作为一例，本实施例的开口纳米孔的方法是在薄膜与空隙接触的部位开口纳米孔的方法，具有：将载置有三维结构体的绝缘体薄膜的表面及背面浸渍于包含电解质的溶液中的工序，所述三维结构体是具有空隙的三维结构体且该空隙在表面具有可吸附生物聚合物的官能团；在浸渍了薄膜的表面的溶液和浸渍了背面的溶液中浸渍一对电极的工序；对一对电极施加脉冲状的电压的工序。

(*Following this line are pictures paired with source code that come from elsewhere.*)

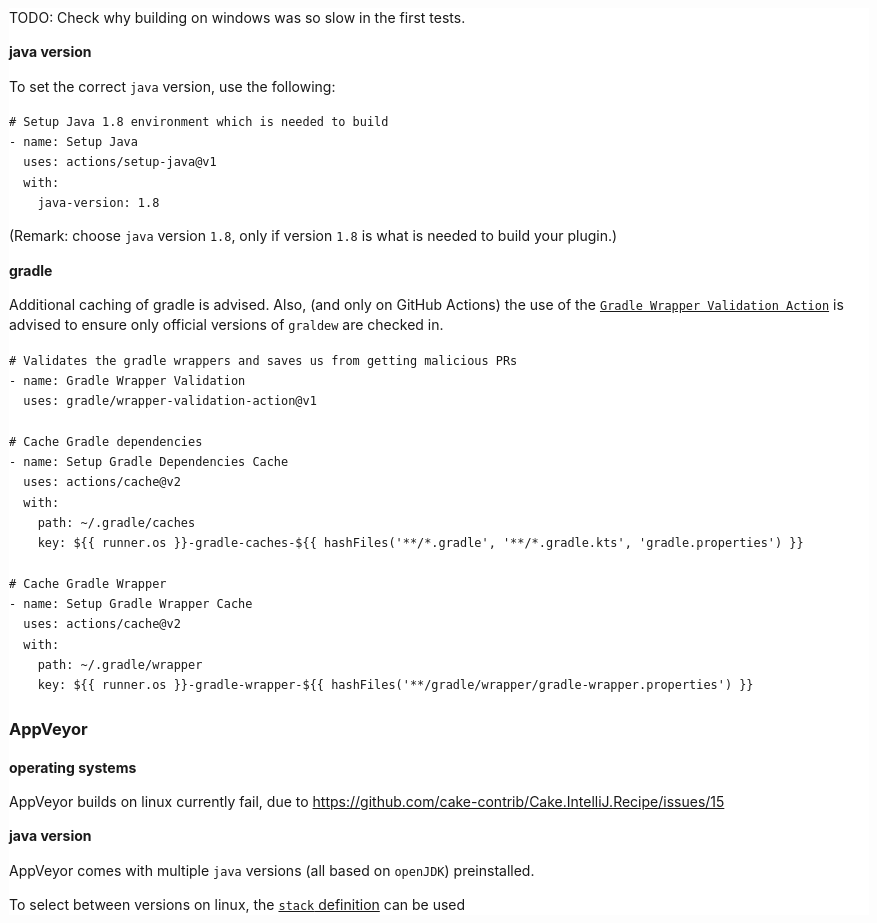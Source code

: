 TODO: Check why building on windows was so slow in the first tests.

**java version**

To set the correct `java` version, use the following:

```
# Setup Java 1.8 environment which is needed to build
- name: Setup Java
  uses: actions/setup-java@v1
  with:
    java-version: 1.8
```
(Remark: choose `java` version `1.8`, only if version `1.8` is what is needed to build your plugin.)

**gradle**

Additional caching of gradle is advised.
Also, (and only on GitHub Actions) the use of the [`Gradle Wrapper Validation Action`](https://github.com/marketplace/actions/gradle-wrapper-validation)
is advised to ensure only official versions of `graldew` are checked in.

```
# Validates the gradle wrappers and saves us from getting malicious PRs
- name: Gradle Wrapper Validation
  uses: gradle/wrapper-validation-action@v1

# Cache Gradle dependencies
- name: Setup Gradle Dependencies Cache
  uses: actions/cache@v2
  with:
    path: ~/.gradle/caches
    key: ${{ runner.os }}-gradle-caches-${{ hashFiles('**/*.gradle', '**/*.gradle.kts', 'gradle.properties') }}

# Cache Gradle Wrapper
- name: Setup Gradle Wrapper Cache
  uses: actions/cache@v2
  with:
    path: ~/.gradle/wrapper
    key: ${{ runner.os }}-gradle-wrapper-${{ hashFiles('**/gradle/wrapper/gradle-wrapper.properties') }}
```

### AppVeyor

**operating systems**

AppVeyor builds on linux currently fail, due to https://github.com/cake-contrib/Cake.IntelliJ.Recipe/issues/15

**java version**

AppVeyor comes with multiple `java` versions (all based on `openJDK`) preinstalled.

To select between versions on linux, the [`stack` definition](https://www.appveyor.com/docs/getting-started-with-appveyor-for-linux/) can be used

作为具体例，图22中示出了使用图9中未开口有纳米孔的薄膜104的情况。该构成中，通过在薄膜与成型后的粒子未接触的部位使电压集中而开口纳米孔，能够得到与图9同等的结构。以往的利用电子射线照射的开口工序中，有时上述三维结构体成为遮蔽物而使电子射线无法到达薄膜，因此优选在开口工序后配置三维结构体。如果使用本工序，则在三维结构体的载置前后，在任意时间均能够开口纳米孔。除此之外，通过控制与薄膜接触的空隙部，还能够控制开口纳米孔的位置。例如，如图23所示，如果使用具有图15中例示的由粒子成型而成的三维结构体和壁面的设备，则能够使电压在不与粒子接触并且离开壁面的部位集中，在由箭头图示的位置开口纳米孔。本工序在实施例1～10及图9～图20中说明的任一结构中均可应用。由于上述说明的理由，在施加电压时三维结构体不会再分散，纳米孔开口前后结构体不会劣化，能够提供稳定的设备。

关于本实施例中的流路以及空隙的截面积的定义与实施例1中说明的内容相同。

[实施例13]

在使用粒子形成来三维结构体的情况下，还能够实现将从样本回收靶标生物聚合物和速度延迟这两者一体化了的生物聚合物分析设备。图24中示出了本实施例方案的概念流程，图25中示出了方案顺序的示意图。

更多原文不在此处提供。